** Supplied data follows **
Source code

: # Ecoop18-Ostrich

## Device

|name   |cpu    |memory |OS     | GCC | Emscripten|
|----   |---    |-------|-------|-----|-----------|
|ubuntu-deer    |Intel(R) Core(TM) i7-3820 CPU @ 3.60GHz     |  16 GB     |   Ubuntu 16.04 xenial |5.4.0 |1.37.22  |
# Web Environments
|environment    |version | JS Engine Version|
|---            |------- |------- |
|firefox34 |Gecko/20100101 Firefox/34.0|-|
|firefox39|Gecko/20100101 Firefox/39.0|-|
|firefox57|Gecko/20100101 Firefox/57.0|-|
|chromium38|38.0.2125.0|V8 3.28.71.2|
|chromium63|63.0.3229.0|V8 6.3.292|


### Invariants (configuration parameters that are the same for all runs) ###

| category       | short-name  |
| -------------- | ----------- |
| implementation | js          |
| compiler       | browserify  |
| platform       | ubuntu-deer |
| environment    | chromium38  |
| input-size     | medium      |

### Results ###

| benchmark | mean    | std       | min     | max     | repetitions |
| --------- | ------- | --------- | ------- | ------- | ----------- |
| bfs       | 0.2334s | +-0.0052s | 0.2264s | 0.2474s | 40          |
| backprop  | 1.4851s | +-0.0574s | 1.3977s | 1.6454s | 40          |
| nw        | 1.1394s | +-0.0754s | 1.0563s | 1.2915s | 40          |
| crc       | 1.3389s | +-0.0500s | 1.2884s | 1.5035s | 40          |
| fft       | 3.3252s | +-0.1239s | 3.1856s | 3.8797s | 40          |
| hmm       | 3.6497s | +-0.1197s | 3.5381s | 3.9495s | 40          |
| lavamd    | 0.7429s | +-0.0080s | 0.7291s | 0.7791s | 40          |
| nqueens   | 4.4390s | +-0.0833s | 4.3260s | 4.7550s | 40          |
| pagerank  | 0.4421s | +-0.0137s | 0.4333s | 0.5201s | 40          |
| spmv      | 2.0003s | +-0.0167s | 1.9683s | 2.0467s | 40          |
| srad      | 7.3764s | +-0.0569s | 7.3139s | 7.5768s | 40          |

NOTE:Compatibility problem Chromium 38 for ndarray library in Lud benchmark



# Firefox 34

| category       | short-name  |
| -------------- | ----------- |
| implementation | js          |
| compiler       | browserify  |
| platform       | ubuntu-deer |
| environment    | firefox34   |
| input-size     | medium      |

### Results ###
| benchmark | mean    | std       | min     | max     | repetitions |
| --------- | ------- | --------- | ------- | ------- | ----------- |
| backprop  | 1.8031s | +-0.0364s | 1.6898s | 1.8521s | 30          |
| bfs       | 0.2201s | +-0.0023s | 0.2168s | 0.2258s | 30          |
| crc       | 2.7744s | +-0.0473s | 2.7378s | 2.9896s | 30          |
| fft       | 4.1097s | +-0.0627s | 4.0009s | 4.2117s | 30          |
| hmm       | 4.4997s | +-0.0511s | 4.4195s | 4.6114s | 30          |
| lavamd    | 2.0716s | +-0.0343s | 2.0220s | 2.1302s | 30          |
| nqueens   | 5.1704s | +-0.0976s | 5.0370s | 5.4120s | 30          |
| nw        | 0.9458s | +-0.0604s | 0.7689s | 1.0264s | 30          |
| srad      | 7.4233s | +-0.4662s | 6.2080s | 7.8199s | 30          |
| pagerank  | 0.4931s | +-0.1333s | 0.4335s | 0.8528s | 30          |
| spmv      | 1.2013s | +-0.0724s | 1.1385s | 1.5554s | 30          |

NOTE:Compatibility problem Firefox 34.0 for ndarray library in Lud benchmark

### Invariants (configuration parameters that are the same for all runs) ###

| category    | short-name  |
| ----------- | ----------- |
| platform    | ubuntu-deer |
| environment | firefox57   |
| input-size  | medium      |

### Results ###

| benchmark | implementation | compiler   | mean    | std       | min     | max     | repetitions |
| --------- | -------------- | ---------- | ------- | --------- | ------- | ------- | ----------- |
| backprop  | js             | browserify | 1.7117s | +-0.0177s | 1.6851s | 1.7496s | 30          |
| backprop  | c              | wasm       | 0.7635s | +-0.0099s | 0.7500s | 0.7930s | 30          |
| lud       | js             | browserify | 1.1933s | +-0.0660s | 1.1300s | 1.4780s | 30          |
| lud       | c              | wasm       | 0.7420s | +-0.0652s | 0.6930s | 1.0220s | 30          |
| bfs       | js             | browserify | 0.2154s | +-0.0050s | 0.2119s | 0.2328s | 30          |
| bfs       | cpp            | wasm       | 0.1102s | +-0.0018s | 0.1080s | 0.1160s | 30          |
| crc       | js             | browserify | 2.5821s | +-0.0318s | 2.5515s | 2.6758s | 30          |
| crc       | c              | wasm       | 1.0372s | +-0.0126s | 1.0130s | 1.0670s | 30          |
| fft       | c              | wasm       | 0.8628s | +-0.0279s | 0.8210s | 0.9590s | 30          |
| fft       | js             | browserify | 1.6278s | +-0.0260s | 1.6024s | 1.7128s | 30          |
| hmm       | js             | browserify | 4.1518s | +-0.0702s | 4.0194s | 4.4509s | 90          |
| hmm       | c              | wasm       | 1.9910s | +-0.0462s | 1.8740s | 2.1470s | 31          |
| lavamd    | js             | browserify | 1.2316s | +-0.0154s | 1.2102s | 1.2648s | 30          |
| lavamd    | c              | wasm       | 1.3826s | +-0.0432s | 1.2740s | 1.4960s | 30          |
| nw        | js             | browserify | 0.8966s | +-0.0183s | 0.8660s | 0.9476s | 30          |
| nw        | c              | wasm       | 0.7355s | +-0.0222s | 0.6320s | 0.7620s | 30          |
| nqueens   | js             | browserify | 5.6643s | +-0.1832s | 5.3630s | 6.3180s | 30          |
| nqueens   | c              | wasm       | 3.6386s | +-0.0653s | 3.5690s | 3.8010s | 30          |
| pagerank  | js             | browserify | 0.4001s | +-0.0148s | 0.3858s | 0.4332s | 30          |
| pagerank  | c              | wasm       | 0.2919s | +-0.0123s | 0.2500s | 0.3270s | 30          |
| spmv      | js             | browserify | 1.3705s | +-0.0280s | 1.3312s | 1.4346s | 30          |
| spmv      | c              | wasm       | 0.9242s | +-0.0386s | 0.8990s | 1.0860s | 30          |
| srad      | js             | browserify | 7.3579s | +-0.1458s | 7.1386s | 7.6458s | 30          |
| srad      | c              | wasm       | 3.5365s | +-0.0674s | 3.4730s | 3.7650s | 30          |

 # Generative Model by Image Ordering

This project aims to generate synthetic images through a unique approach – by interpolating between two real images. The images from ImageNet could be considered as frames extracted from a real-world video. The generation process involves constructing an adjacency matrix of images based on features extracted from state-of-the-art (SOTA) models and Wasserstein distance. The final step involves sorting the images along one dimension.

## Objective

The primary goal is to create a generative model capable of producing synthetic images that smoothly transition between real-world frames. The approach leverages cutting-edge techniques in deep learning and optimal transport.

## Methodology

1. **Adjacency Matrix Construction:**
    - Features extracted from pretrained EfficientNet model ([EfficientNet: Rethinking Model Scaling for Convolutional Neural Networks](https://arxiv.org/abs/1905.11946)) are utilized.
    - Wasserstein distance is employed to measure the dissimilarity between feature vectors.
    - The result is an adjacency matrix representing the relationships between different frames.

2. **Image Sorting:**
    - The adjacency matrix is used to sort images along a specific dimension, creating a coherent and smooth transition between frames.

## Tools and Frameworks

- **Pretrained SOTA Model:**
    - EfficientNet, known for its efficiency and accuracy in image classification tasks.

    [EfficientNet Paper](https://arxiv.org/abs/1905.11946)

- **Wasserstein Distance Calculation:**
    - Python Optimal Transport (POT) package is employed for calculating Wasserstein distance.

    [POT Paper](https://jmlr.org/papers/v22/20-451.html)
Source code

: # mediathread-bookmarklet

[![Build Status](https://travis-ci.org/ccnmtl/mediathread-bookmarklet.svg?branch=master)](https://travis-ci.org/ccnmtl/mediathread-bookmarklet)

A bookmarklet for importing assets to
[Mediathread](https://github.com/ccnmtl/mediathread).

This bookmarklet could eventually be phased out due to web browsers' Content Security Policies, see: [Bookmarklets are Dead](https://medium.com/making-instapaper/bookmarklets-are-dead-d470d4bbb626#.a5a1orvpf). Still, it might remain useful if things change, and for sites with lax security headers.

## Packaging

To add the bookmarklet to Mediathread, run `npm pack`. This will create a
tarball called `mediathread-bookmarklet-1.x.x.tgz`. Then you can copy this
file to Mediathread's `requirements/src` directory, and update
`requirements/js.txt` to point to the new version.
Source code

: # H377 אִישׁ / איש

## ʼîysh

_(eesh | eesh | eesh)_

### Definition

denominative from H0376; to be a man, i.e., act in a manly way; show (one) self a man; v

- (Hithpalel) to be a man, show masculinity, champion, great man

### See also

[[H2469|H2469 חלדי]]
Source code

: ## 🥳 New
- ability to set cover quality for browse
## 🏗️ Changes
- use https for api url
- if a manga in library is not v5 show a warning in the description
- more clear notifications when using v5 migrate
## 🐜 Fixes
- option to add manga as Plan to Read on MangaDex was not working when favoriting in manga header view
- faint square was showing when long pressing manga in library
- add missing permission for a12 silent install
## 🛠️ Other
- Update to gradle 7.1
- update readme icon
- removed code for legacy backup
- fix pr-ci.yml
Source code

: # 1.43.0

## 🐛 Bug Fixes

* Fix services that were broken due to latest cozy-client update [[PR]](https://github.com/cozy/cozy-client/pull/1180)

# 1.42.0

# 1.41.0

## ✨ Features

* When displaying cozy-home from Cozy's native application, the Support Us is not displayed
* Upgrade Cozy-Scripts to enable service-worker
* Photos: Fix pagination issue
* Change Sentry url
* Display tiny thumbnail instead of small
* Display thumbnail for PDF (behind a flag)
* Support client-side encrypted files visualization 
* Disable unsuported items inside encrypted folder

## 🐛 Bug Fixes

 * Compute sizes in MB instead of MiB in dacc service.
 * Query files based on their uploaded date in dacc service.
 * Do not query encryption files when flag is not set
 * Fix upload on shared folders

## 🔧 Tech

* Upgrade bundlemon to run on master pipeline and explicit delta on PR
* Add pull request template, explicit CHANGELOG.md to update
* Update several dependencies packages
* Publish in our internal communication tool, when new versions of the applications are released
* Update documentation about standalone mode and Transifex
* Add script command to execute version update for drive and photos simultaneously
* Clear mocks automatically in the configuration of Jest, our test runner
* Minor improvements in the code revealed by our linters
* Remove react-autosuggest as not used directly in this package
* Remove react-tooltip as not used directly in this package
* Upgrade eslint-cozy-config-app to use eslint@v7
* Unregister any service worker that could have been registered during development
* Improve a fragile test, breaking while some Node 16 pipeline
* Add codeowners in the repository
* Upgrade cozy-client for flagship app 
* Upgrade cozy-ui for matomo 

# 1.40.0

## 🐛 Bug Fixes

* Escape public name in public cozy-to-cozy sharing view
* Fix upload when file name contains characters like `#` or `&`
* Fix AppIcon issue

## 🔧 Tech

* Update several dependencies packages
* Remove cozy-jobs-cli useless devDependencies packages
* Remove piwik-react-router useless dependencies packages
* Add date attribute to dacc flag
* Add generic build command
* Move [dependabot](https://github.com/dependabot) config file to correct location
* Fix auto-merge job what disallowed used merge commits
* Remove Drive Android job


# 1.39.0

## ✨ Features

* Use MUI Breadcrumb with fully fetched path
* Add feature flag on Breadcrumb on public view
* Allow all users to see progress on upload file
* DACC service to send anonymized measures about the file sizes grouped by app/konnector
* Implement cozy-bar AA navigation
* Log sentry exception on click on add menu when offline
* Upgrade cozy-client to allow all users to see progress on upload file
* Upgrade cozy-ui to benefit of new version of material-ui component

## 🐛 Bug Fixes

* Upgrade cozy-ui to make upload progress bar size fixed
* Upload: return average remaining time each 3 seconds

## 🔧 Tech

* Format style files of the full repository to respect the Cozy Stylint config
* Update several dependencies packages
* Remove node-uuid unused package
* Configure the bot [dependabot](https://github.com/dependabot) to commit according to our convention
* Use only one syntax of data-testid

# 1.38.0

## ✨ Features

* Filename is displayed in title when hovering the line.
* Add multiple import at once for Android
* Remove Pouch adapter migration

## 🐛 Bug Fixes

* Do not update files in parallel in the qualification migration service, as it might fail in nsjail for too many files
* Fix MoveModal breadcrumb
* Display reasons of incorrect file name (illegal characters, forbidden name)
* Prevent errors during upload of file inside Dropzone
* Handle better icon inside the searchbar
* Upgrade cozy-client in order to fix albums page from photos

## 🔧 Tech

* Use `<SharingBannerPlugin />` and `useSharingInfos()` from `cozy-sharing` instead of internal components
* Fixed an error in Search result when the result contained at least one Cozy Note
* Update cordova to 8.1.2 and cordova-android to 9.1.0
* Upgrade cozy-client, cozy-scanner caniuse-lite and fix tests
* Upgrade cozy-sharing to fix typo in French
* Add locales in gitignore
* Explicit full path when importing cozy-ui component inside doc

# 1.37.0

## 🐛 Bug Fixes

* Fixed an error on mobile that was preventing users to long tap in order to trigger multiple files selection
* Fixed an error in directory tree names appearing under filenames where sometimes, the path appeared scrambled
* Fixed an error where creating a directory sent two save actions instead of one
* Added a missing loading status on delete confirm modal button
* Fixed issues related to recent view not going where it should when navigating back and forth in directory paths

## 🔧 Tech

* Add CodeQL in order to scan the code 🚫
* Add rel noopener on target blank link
** End of Supplied data **
◆ Goal of the exercise ◆
Each line from the one with "in directory paths" through the end of the entries above must be set down exactly, both end lines included, and no other line may appear.

◆ Reply ◆
* Fixed issues related to recent view not going where it should when navigating back and forth in directory paths

## 🔧 Tech

* Add CodeQL in order to scan the code 🚫
* Add rel noopener on target blank link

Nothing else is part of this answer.